A Morning in Washington
It was a typical July morning in Washington, DC. I was ushered into The Crown and Crow, a Victorian-style basement bar off Logan Circle. I sat for makeup, facing the bar, while my daughter snapped photos to mark the moment.
At 10 a.m., I took my seat under the lights. Across from me sat Jake Tapper, flipping through notes and rereading old articles I’d written about what brought us there. The year was 2022.
Parallel Paths
I broke the ice with a little political trivia—his short stint working for a one-term congresswoman from suburban Philadelphia. She lost her seat in 1994 after casting the deciding vote on the Clinton budget.
That same wave that swept her out was the one that swept me in. He left Capitol Hill. I started there. Funny how that works.
Revisiting the Story
For three hours, we revisited Mark Sanford’s time as governor of South Carolina. The ideals he started with. The clashes with the legislature. The moments that foreshadowed trouble.
We ended with the five-day vanishing act that earned its own euphemism—“hiking the Appalachian Trail”—and the 18 months of chaos that followed.
The Documentary Lens
CNN aired it in February 2024 as episode two of United States of Scandal. It streamed to millions.
Sanford’s story wasn’t just about a man who went missing—it was about ego, ambition, power, and the people who get caught in the blast radius. It was strange seeing those chapters of my life reframed through someone else’s lens.

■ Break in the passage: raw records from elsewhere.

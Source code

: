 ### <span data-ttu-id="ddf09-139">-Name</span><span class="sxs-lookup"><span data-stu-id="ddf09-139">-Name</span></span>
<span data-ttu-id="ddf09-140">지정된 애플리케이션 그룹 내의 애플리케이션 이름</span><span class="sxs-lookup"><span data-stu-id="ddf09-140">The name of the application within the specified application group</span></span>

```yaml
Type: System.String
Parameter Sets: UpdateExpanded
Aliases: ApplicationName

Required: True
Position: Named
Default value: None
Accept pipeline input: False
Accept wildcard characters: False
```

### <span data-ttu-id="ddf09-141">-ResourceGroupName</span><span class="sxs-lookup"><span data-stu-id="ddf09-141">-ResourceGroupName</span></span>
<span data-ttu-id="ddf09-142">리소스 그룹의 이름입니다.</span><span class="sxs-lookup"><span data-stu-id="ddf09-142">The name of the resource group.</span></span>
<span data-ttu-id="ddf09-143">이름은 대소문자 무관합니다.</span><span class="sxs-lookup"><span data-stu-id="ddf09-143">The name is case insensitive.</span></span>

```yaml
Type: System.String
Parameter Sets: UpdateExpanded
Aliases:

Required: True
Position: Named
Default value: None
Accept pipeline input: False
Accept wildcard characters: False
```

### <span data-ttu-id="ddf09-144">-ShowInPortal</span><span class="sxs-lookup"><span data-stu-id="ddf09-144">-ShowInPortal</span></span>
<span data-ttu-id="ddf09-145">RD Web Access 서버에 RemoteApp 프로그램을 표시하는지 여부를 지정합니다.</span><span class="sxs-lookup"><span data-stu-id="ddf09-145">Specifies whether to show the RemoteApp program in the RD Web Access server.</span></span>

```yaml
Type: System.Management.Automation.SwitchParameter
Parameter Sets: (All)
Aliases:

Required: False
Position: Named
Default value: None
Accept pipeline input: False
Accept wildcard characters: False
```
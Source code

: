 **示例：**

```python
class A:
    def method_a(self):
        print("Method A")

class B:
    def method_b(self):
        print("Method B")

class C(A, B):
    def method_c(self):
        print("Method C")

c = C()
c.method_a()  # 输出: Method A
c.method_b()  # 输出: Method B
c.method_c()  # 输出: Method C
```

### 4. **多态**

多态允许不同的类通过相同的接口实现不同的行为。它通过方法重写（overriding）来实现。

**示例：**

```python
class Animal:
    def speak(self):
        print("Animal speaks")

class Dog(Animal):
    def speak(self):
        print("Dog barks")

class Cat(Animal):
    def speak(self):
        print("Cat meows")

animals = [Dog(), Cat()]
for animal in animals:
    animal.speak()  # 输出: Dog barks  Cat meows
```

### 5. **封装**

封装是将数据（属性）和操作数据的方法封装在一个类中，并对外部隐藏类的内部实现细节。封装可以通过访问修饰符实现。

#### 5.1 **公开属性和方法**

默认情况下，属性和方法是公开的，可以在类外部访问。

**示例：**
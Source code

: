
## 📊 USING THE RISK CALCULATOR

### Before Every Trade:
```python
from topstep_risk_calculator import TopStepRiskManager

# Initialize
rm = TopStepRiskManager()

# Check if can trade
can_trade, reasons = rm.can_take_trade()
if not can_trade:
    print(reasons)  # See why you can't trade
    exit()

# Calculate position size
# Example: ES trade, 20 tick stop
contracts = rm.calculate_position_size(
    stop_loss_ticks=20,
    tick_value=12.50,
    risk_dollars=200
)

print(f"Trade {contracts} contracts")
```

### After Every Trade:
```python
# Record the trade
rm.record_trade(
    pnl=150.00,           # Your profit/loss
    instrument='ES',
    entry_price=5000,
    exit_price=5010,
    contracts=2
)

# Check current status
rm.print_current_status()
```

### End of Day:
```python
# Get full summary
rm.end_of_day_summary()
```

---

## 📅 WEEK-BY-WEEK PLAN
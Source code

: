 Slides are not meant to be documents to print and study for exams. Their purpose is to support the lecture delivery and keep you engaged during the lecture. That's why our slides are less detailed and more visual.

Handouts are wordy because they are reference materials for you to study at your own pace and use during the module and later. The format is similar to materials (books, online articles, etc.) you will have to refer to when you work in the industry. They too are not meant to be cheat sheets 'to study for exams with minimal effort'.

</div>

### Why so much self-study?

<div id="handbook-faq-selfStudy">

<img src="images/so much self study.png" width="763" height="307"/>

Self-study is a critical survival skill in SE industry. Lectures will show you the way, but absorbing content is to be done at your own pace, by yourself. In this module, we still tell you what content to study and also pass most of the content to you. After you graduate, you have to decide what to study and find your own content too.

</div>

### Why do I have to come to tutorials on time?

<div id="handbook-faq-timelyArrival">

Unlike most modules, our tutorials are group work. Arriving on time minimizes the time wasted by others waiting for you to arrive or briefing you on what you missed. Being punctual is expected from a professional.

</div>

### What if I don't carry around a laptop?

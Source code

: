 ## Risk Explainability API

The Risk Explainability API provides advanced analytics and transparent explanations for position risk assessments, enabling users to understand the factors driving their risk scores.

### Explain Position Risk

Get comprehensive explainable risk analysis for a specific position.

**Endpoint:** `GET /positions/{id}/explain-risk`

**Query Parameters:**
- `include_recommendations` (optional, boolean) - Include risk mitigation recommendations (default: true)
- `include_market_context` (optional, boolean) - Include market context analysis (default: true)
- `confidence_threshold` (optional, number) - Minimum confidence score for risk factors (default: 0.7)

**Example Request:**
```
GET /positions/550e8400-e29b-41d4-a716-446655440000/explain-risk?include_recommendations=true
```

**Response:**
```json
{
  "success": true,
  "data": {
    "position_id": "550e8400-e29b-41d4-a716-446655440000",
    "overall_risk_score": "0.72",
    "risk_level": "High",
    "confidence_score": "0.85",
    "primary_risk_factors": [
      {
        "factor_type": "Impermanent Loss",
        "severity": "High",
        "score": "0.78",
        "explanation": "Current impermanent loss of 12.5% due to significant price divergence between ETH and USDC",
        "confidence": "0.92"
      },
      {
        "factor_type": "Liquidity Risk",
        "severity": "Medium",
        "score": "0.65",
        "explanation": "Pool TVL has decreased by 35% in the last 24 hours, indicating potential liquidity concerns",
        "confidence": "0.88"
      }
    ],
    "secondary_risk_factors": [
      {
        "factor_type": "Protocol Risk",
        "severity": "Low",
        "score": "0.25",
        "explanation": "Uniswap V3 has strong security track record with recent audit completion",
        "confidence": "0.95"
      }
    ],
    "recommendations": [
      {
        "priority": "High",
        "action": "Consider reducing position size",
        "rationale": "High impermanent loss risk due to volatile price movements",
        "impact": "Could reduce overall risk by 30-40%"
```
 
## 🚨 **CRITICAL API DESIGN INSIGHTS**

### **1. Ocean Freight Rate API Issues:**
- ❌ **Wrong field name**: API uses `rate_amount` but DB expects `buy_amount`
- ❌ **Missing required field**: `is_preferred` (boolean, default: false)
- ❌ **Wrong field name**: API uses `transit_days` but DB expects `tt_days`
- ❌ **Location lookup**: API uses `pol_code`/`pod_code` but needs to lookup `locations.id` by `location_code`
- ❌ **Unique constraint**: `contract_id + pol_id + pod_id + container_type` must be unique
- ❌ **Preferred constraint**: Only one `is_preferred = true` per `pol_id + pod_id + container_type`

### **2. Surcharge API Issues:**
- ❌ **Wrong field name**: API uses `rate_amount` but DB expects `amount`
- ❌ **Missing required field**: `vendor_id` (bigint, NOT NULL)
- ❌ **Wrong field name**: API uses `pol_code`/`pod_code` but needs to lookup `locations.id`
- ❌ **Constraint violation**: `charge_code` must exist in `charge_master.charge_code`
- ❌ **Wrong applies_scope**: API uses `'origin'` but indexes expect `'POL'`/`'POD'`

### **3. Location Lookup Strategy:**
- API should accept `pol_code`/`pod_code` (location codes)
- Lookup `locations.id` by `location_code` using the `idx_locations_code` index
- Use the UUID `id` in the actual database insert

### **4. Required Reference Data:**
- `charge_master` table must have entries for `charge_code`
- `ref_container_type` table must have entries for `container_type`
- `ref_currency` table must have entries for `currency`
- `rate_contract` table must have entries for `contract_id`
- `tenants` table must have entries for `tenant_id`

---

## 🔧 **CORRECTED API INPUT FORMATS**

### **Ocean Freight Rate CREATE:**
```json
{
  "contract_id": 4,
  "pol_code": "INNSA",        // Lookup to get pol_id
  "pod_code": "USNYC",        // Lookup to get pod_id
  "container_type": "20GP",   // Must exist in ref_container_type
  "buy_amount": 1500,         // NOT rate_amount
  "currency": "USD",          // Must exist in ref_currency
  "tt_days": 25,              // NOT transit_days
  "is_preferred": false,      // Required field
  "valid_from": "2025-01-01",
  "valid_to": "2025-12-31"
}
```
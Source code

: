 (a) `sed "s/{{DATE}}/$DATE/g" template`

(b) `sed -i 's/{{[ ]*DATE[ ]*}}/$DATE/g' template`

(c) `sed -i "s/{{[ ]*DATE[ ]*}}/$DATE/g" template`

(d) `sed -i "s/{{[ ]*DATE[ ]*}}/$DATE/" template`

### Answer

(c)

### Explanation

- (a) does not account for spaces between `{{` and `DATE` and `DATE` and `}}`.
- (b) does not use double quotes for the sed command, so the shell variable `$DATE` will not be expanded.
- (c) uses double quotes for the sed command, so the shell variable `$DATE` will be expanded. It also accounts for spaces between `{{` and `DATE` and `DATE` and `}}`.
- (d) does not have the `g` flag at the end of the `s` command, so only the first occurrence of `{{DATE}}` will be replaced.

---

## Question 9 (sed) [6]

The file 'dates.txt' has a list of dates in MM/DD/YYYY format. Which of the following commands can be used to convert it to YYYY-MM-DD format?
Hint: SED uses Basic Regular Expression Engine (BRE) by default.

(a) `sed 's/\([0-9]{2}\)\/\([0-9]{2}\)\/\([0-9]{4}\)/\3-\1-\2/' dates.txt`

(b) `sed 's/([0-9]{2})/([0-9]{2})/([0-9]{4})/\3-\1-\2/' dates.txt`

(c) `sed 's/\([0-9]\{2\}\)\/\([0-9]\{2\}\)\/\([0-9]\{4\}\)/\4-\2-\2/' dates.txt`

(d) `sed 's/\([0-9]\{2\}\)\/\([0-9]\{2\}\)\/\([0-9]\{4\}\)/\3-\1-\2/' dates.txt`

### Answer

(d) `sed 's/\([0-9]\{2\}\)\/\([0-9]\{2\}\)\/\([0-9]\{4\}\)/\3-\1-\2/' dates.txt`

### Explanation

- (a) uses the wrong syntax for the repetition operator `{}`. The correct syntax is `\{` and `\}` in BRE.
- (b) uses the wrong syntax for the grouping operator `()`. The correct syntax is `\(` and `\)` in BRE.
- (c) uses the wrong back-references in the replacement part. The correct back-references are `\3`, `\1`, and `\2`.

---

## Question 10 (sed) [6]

The editing, the narration, the soundtrack—they made it cinematic. Sharper in some places, blurrier in others. That’s the tradeoff when your real life becomes content.
A Familiar Voice
Jake Tapper summed it up during a podcast interview with Preet Bharara:
“We interview his longtime chief of staff, a guy who had devoted his life to Sanford for like 15 years, and he gave his only interview on this. A guy named Scott English, and just told us what everything looked like from the inside and how weird and strange it all was to be on the inside of a scandal and to be duped by a guy you believed in.”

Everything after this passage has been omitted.